Source records
»»
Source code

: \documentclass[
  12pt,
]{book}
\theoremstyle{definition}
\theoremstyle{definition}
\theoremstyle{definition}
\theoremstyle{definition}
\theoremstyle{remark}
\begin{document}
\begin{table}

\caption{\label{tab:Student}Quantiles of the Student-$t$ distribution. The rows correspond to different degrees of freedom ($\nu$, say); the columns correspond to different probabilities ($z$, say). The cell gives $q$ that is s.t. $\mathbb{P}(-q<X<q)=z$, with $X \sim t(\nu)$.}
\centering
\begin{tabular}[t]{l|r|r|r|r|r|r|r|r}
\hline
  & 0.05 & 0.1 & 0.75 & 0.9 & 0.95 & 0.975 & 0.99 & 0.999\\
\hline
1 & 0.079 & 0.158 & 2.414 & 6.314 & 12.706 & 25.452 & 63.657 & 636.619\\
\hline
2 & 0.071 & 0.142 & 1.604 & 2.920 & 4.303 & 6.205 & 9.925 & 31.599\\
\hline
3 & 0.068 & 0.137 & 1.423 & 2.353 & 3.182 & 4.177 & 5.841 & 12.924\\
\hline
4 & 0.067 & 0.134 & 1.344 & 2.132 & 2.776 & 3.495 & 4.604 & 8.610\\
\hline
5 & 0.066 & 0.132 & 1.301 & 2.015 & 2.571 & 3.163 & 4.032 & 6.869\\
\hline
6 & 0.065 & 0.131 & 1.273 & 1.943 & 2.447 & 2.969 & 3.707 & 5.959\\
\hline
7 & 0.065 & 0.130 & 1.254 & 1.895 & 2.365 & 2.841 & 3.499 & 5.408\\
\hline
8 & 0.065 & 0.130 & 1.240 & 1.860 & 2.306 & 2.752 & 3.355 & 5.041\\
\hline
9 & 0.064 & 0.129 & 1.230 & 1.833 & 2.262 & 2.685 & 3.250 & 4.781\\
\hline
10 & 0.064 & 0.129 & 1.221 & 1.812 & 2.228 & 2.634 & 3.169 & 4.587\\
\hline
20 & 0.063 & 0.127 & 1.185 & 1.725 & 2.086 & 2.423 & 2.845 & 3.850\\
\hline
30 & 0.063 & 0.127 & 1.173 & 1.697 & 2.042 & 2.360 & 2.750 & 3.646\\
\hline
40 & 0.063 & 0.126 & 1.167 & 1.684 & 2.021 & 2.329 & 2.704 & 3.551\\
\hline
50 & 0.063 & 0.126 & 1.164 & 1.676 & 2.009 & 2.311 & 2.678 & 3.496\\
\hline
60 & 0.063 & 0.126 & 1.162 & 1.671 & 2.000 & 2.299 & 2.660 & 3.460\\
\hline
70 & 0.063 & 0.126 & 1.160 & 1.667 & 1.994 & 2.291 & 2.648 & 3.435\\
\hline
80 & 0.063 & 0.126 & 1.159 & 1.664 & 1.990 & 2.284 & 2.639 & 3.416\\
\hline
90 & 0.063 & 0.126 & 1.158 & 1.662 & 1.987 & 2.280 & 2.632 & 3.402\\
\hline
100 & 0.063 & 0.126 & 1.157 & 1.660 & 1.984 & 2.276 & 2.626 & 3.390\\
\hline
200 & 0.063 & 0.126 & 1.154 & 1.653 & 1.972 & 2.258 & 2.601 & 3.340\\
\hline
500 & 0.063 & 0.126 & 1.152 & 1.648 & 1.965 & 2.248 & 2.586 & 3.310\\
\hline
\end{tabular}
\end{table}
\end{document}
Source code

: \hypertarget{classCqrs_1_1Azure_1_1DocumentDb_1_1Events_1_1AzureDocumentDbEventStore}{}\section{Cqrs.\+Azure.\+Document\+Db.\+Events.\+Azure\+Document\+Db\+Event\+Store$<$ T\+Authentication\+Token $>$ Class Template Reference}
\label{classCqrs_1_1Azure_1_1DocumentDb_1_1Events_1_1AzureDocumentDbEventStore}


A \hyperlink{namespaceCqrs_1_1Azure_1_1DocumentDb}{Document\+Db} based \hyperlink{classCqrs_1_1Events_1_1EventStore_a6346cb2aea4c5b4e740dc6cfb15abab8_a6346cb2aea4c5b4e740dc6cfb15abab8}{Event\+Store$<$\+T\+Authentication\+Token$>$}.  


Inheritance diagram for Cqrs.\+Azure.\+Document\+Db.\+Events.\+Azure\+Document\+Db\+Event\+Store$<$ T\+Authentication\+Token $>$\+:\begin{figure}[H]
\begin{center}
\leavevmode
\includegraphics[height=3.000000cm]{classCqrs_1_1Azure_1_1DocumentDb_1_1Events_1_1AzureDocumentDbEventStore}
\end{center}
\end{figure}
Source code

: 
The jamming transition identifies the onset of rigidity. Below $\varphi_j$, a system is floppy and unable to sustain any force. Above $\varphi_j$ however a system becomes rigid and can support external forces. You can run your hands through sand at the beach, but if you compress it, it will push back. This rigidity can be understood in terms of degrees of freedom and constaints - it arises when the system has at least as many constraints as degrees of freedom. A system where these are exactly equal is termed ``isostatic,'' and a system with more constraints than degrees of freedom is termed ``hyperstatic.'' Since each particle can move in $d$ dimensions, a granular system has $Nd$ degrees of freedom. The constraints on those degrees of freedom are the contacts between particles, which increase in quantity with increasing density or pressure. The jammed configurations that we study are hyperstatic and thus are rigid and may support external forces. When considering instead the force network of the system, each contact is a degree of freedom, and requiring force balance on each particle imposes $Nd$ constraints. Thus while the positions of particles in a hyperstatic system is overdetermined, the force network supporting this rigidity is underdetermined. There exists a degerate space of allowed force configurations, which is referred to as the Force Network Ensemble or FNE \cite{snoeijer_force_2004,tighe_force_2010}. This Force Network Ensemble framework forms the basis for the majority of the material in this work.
««
### [Brief]
Return all lines from the data above with "begin" in them.

### [Solution to the exercise]
\begin{document}
\begin{table}
\begin{tabular}[t]{l|r|r|r|r|r|r|r|r}
Inheritance diagram for Cqrs.\+Azure.\+Document\+Db.\+Events.\+Azure\+Document\+Db\+Event\+Store$<$ T\+Authentication\+Token $>$\+:\begin{figure}[H]
\begin{center}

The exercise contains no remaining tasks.